• Exercise
Your task is to quote the listing below exactly, beginning with its first line and ending on the line bearing "- 🌱 **Continuous".

• Records supplied

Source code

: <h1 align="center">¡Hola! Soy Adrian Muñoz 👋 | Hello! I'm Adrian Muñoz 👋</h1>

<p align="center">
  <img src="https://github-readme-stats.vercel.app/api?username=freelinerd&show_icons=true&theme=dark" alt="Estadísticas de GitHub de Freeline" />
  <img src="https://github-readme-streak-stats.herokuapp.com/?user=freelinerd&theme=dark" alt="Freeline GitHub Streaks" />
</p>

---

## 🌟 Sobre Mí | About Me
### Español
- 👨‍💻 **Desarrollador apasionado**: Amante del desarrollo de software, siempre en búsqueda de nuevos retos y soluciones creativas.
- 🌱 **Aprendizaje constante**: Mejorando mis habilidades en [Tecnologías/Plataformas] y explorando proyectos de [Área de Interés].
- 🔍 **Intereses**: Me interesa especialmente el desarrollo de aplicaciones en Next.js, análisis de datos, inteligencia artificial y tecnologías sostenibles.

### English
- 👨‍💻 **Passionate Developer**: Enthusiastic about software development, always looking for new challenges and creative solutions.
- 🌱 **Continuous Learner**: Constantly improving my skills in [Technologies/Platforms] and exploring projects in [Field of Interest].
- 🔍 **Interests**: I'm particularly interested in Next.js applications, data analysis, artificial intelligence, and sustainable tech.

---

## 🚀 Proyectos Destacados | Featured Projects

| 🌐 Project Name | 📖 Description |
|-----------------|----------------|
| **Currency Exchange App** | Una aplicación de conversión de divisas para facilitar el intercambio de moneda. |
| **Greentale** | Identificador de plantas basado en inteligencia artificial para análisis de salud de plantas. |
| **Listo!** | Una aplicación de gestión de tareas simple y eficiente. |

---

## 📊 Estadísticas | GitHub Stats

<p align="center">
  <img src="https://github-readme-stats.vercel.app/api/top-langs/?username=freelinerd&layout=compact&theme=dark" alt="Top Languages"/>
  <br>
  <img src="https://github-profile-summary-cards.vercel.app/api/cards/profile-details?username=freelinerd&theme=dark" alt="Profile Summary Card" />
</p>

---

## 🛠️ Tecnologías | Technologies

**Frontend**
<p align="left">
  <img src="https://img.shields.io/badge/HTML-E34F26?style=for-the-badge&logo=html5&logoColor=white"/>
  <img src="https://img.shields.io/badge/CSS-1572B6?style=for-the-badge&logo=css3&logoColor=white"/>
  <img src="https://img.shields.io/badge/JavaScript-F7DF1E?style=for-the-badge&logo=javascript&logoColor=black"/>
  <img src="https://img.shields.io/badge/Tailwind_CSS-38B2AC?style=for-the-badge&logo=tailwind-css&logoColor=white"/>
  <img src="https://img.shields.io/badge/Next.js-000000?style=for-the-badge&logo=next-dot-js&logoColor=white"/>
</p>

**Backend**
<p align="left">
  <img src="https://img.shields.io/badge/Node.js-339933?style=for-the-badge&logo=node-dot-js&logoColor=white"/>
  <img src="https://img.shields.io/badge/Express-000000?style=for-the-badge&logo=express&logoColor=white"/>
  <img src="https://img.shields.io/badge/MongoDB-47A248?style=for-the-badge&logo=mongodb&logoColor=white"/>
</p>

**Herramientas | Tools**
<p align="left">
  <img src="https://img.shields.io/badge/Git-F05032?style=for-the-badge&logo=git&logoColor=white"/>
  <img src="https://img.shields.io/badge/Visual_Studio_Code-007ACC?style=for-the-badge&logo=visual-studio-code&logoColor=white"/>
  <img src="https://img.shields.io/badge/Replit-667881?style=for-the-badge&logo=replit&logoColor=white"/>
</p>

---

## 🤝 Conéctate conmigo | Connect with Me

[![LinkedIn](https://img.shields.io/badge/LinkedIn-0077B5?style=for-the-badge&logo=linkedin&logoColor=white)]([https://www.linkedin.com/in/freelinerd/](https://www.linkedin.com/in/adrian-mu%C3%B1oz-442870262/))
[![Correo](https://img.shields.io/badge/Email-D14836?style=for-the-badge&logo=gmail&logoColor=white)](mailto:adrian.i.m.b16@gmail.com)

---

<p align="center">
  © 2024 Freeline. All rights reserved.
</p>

• Output of the task
Source code

: <h1 align="center">¡Hola! Soy Adrian Muñoz 👋 | Hello! I'm Adrian Muñoz 👋</h1>

<p align="center">
  <img src="https://github-readme-stats.vercel.app/api?username=freelinerd&show_icons=true&theme=dark" alt="Estadísticas de GitHub de Freeline" />
  <img src="https://github-readme-streak-stats.herokuapp.com/?user=freelinerd&theme=dark" alt="Freeline GitHub Streaks" />
</p>

---

## 🌟 Sobre Mí | About Me
### Español
- 👨‍💻 **Desarrollador apasionado**: Amante del desarrollo de software, siempre en búsqueda de nuevos retos y soluciones creativas.
- 🌱 **Aprendizaje constante**: Mejorando mis habilidades en [Tecnologías/Plataformas] y explorando proyectos de [Área de Interés].
- 🔍 **Intereses**: Me interesa especialmente el desarrollo de aplicaciones en Next.js, análisis de datos, inteligencia artificial y tecnologías sostenibles.

### English
- 👨‍💻 **Passionate Developer**: Enthusiastic about software development, always looking for new challenges and creative solutions.
- 🌱 **Continuous Learner**: Constantly improving my skills in [Technologies/Platforms] and exploring projects in [Field of Interest].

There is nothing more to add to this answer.